BEGIN Data supplied

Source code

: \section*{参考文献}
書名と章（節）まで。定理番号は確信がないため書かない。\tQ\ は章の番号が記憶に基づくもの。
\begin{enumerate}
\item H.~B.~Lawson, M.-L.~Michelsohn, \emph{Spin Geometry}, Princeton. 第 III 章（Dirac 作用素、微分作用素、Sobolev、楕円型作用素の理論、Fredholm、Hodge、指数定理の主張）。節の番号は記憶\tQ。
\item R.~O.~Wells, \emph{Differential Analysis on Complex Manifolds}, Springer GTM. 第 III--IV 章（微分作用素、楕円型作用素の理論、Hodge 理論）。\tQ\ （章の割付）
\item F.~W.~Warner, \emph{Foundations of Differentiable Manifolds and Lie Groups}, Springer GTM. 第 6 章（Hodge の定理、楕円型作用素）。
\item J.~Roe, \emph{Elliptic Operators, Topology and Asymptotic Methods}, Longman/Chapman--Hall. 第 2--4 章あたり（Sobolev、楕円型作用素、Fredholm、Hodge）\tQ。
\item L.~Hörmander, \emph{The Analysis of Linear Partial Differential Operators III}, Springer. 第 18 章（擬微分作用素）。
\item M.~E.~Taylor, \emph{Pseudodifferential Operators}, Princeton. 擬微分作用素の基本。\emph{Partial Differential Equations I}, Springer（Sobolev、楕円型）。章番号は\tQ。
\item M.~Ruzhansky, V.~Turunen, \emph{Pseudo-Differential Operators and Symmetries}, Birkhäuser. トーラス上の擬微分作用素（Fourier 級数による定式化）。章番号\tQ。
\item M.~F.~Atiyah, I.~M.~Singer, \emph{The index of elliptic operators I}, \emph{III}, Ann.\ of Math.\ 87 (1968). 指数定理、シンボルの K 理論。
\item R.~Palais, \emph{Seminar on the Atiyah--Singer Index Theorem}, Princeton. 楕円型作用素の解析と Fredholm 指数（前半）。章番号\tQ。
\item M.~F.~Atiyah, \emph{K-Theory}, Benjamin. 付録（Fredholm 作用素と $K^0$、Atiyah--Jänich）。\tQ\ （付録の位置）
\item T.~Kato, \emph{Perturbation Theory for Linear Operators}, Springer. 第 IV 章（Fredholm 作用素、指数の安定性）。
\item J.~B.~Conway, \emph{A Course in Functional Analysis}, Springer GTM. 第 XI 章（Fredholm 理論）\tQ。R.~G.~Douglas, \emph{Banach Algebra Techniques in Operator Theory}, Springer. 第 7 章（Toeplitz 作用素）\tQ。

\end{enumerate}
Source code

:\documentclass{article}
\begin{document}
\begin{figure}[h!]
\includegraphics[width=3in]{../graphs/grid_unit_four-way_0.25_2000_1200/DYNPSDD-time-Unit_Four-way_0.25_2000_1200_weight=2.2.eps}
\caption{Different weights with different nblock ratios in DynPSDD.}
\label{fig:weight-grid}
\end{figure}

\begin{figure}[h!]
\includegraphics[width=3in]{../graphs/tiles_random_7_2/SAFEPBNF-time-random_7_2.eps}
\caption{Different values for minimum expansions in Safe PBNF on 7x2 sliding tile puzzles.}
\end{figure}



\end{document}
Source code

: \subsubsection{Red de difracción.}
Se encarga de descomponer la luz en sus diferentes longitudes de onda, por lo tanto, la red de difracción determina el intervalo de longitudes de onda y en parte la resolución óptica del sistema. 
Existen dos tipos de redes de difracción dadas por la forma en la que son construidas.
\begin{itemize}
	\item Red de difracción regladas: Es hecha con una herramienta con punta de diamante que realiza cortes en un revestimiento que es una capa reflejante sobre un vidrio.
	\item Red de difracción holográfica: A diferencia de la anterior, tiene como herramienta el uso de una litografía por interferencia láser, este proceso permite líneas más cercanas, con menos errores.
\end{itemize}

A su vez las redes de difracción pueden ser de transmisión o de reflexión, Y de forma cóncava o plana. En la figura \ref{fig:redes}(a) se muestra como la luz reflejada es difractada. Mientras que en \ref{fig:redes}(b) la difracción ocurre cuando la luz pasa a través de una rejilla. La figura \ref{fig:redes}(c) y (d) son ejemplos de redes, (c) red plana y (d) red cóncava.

END Data supplied

_Task description_: The lines above should be printed again, exactly as they are.

_Answer to this exercise_:
Source code

: \section*{参考文献}
書名と章（節）まで。定理番号は確信がないため書かない。\tQ\ は章の番号が記憶に基づくもの。
\begin{enumerate}
\item H.~B.~Lawson, M.-L.~Michelsohn, \emph{Spin Geometry}, Princeton. 第 III 章（Dirac 作用素、微分作用素、Sobolev、楕円型作用素の理論、Fredholm、Hodge、指数定理の主張）。節の番号は記憶\tQ。
\item R.~O.~Wells, \emph{Differential Analysis on Complex Manifolds}, Springer GTM. 第 III--IV 章（微分作用素、楕円型作用素の理論、Hodge 理論）。\tQ\ （章の割付）
\item F.~W.~Warner, \emph{Foundations of Differentiable Manifolds and Lie Groups}, Springer GTM. 第 6 章（Hodge の定理、楕円型作用素）。
\item J.~Roe, \emph{Elliptic Operators, Topology and Asymptotic Methods}, Longman/Chapman--Hall. 第 2--4 章あたり（Sobolev、楕円型作用素、Fredholm、Hodge）\tQ。
\item L.~Hörmander, \emph{The Analysis of Linear Partial Differential Operators III}, Springer. 第 18 章（擬微分作用素）。
\item M.~E.~Taylor, \emph{Pseudodifferential Operators}, Princeton. 擬微分作用素の基本。\emph{Partial Differential Equations I}, Springer（Sobolev、楕円型）。章番号は\tQ。
\item M.~Ruzhansky, V.~Turunen, \emph{Pseudo-Differential Operators and Symmetries}, Birkhäuser. トーラス上の擬微分作用素（Fourier 級数による定式化）。章番号\tQ。
\item M.~F.~Atiyah, I.~M.~Singer, \emph{The index of elliptic operators I}, \emph{III}, Ann.\ of Math.\ 87 (1968). 指数定理、シンボルの K 理論。
\item R.~Palais, \emph{Seminar on the Atiyah--Singer Index Theorem}, Princeton. 楕円型作用素の解析と Fredholm 指数（前半）。章番号\tQ。
\item M.~F.~Atiyah, \emph{K-Theory}, Benjamin. 付録（Fredholm 作用素と $K^0$、Atiyah--Jänich）。\tQ\ （付録の位置）
\item T.~Kato, \emph{Perturbation Theory for Linear Operators}, Springer. 第 IV 章（Fredholm 作用素、指数の安定性）。
\item J.~B.~Conway, \emph{A Course in Functional Analysis}, Springer GTM. 第 XI 章（Fredholm 理論）\tQ。R.~G.~Douglas, \emph{Banach Algebra Techniques in Operator Theory}, Springer. 第 7 章（Toeplitz 作用素）\tQ。

\end{enumerate}
Source code

:\documentclass{article}
\begin{document}
\begin{figure}[h!]
\includegraphics[width=3in]{../graphs/grid_unit_four-way_0.25_2000_1200/DYNPSDD-time-Unit_Four-way_0.25_2000_1200_weight=2.2.eps}
\caption{Different weights with different nblock ratios in DynPSDD.}
\label{fig:weight-grid}
\end{figure}

\begin{figure}[h!]
\includegraphics[width=3in]{../graphs/tiles_random_7_2/SAFEPBNF-time-random_7_2.eps}
\caption{Different values for minimum expansions in Safe PBNF on 7x2 sliding tile puzzles.}
\end{figure}



\end{document}
Source code

: \subsubsection{Red de difracción.}
Se encarga de descomponer la luz en sus diferentes longitudes de onda, por lo tanto, la red de difracción determina el intervalo de longitudes de onda y en parte la resolución óptica del sistema. 
Existen dos tipos de redes de difracción dadas por la forma en la que son construidas.
\begin{itemize}
	\item Red de difracción regladas: Es hecha con una herramienta con punta de diamante que realiza cortes en un revestimiento que es una capa reflejante sobre un vidrio.
	\item Red de difracción holográfica: A diferencia de la anterior, tiene como herramienta el uso de una litografía por interferencia láser, este proceso permite líneas más cercanas, con menos errores.
\end{itemize}

A su vez las redes de difracción pueden ser de transmisión o de reflexión, Y de forma cóncava o plana. En la figura \ref{fig:redes}(a) se muestra como la luz reflejada es difractada. Mientras que en \ref{fig:redes}(b) la difracción ocurre cuando la luz pasa a través de una rejilla. La figura \ref{fig:redes}(c) y (d) son ejemplos de redes, (c) red plana y (d) red cóncava.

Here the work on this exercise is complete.